The last year has been hugely encouraging for investors in Telstra Corporation Ltd (ASX: TLS), with the teleco seeing its share price rise by 15%. That's well ahead of the ASX's flat performance in the same time period and, looking ahead, Telstra could continue to outperform the wider index.
Income Potential
A key reason for this is the company's income prospects. At a time when monetary policy is set to become ever-looser, Telstra remains one of the favoured income plays on the ASX. And, with it having a dividend yield of 4.8%, it seems likely that demand for the company's shares will increase as interest rates move lower and Aussie investors seek out high-yield shares.

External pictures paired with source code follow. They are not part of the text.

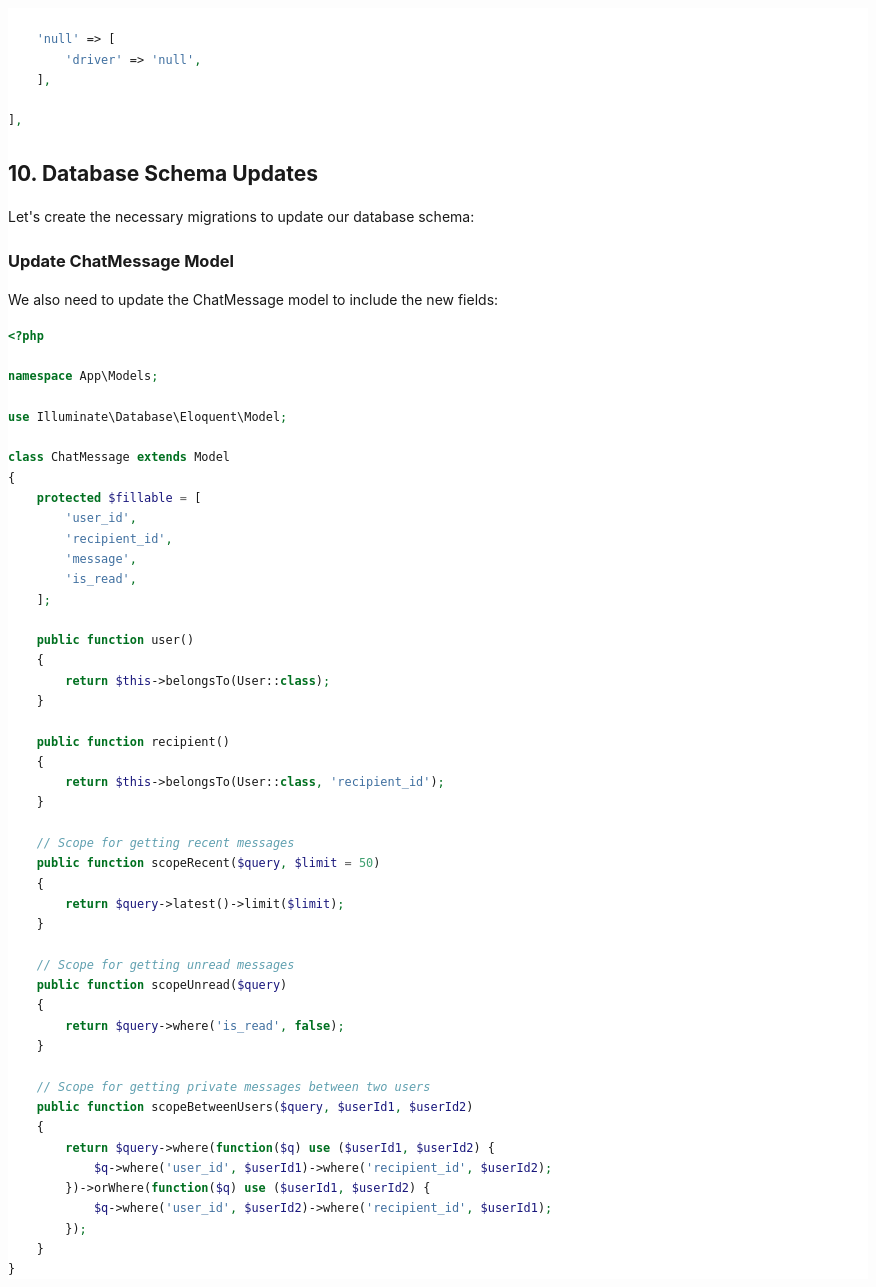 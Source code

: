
 ```php

    'null' => [
        'driver' => 'null',
    ],

],
```

## 10. Database Schema Updates

Let's create the necessary migrations to update our database schema:

### Update ChatMessage Model

We also need to update the ChatMessage model to include the new fields:

```php
<?php

namespace App\Models;

use Illuminate\Database\Eloquent\Model;

class ChatMessage extends Model
{
    protected $fillable = [
        'user_id',
        'recipient_id',
        'message',
        'is_read',
    ];
    
    public function user()
    {
        return $this->belongsTo(User::class);
    }
    
    public function recipient()
    {
        return $this->belongsTo(User::class, 'recipient_id');
    }
    
    // Scope for getting recent messages
    public function scopeRecent($query, $limit = 50)
    {
        return $query->latest()->limit($limit);
    }
    
    // Scope for getting unread messages
    public function scopeUnread($query)
    {
        return $query->where('is_read', false);
    }
    
    // Scope for getting private messages between two users
    public function scopeBetweenUsers($query, $userId1, $userId2)
    {
        return $query->where(function($q) use ($userId1, $userId2) {
            $q->where('user_id', $userId1)->where('recipient_id', $userId2);
        })->orWhere(function($q) use ($userId1, $userId2) {
            $q->where('user_id', $userId2)->where('recipient_id', $userId1);
        });
    }
}
```
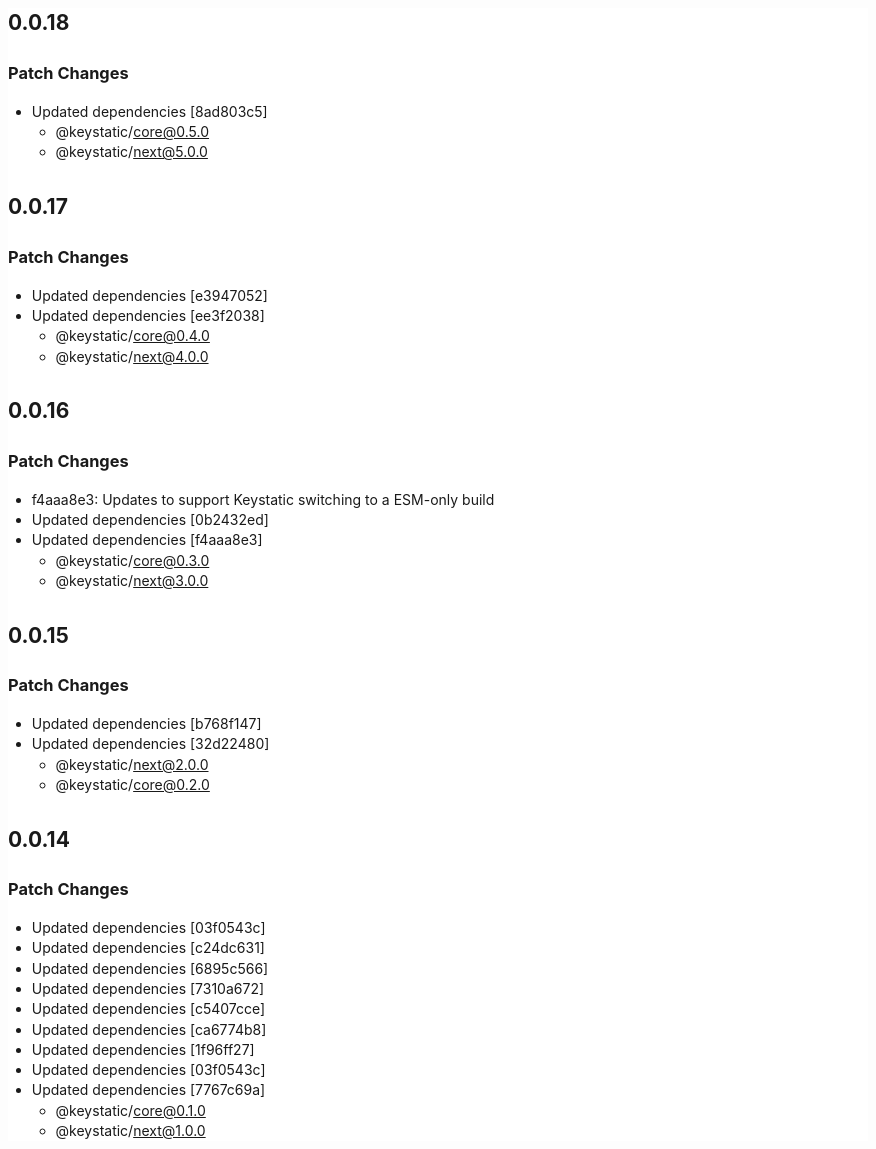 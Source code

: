 ## 0.0.18

### Patch Changes

- Updated dependencies [8ad803c5]
  - @keystatic/core@0.5.0
  - @keystatic/next@5.0.0

## 0.0.17

### Patch Changes

- Updated dependencies [e3947052]
- Updated dependencies [ee3f2038]
  - @keystatic/core@0.4.0
  - @keystatic/next@4.0.0

## 0.0.16

### Patch Changes

- f4aaa8e3: Updates to support Keystatic switching to a ESM-only build
- Updated dependencies [0b2432ed]
- Updated dependencies [f4aaa8e3]
  - @keystatic/core@0.3.0
  - @keystatic/next@3.0.0

## 0.0.15

### Patch Changes

- Updated dependencies [b768f147]
- Updated dependencies [32d22480]
  - @keystatic/next@2.0.0
  - @keystatic/core@0.2.0

## 0.0.14

### Patch Changes

- Updated dependencies [03f0543c]
- Updated dependencies [c24dc631]
- Updated dependencies [6895c566]
- Updated dependencies [7310a672]
- Updated dependencies [c5407cce]
- Updated dependencies [ca6774b8]
- Updated dependencies [1f96ff27]
- Updated dependencies [03f0543c]
- Updated dependencies [7767c69a]
  - @keystatic/core@0.1.0
  - @keystatic/next@1.0.0
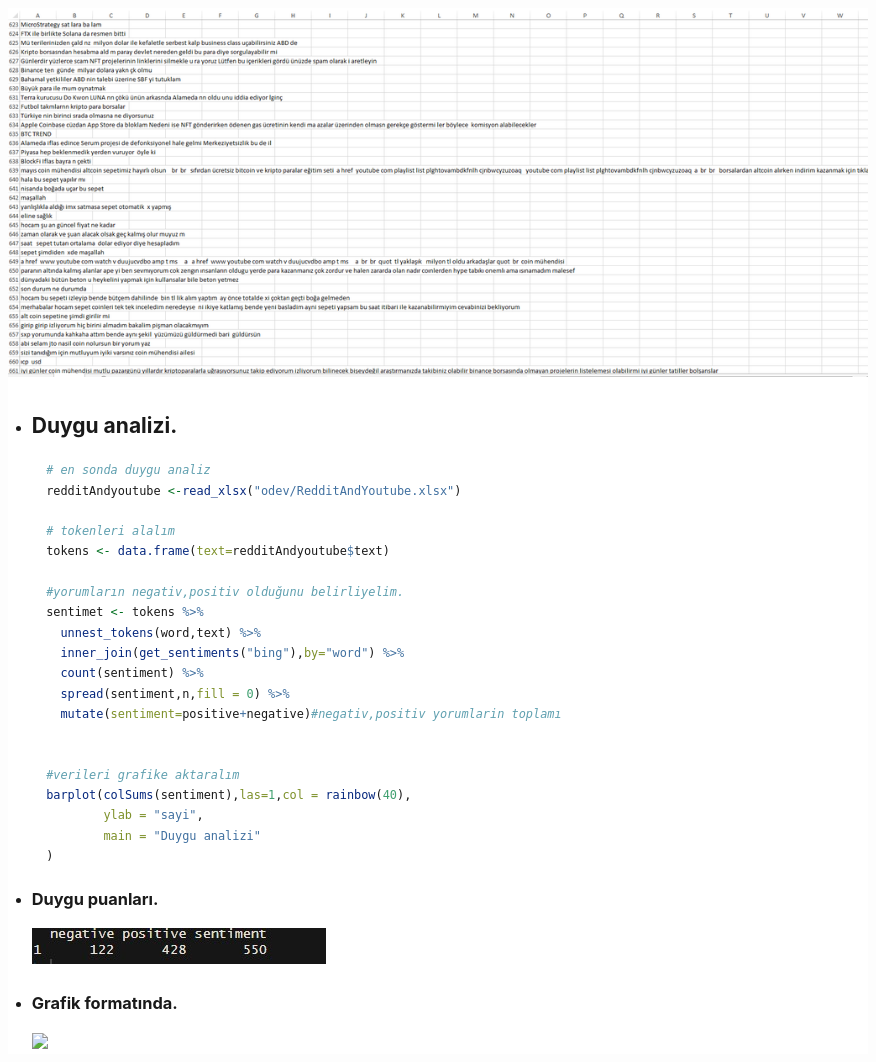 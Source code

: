   <img src="./youtubeandReddit.png"></img>

- ## Duygu analizi. 
  ```r
    # en sonda duygu analiz 
    redditAndyoutube <-read_xlsx("odev/RedditAndYoutube.xlsx")

    # tokenleri alalım
    tokens <- data.frame(text=redditAndyoutube$text)

    #yorumların negativ,positiv olduğunu belirliyelim.
    sentimet <- tokens %>%
      unnest_tokens(word,text) %>%
      inner_join(get_sentiments("bing"),by="word") %>% 
      count(sentiment) %>% 
      spread(sentiment,n,fill = 0) %>%
      mutate(sentiment=positive+negative)#negativ,positiv yorumlarin toplamı


    #verileri grafike aktaralım
    barplot(colSums(sentiment),las=1,col = rainbow(40),
            ylab = "sayi",
            main = "Duygu analizi"
    )
  ```
- ### Duygu puanları.
  <img src="./allSentıment.jpg"></img>

- ### Grafik formatında.
  <img src="./allSentıment2.jpeg"></img>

Encouragingly for investors in Telstra, it is forecast to increase dividends per share at an annualised rate of 3.6% during the next two years, which means that Telstra should offer a real-terms increase in shareholder payments over the medium term. And, with the company's dividend coverage ratio set to rise from 1.1 this year to 1.2 next year, its dividends appear to be more sustainable moving forward.
Defensive Attributes
Furthermore, Telstra remains an appealing defensive play, with its business model being relatively robust and consistent. In addition, its beta of 0.5 indicates that its shares should be less volatile than those of the wider index and, at a time when many investors are becoming concerned about the near-term outlook for the ASX, low beta stocks such as Telstra could become increasingly popular.
Growth Potential
Of course, Telstra also offers an appealing growth profile, with it set to benefit from increased consumer confidence resulting from a falling interest rate. Furthermore, Telstra is also diversifying into news sectors, such as e-health care, and also into new regions, such as Asia, which could provide its top and bottom line with a significant stimulus in the medium to long term. In fact, Telstra is aiming to derive around a third of its revenue from Asia by 2020, which provides an indication of how promising its earnings growth profile could be. So, while its bottom line is forecast to fall by 1.2% per annum during the next two years, its performance in future years could act as a positive catalyst on its share price.
Deserved Premium
Clearly, Telstra trades at a significant premium to both the wider index and to the teleco sector, with it having a price to earnings (P/E) ratio of 18.3 versus 15.7 for the ASX and 15.1 for its sector. However, its mix of income and growth potential, as well as its dominant position in the Aussie mobile market and a lucrative $11bn NBN agreement mean that it appears to be worth such a rich valuation. And, while its shares have already doubled in the last five years, there appears to be considerable scope for further gains over the long term.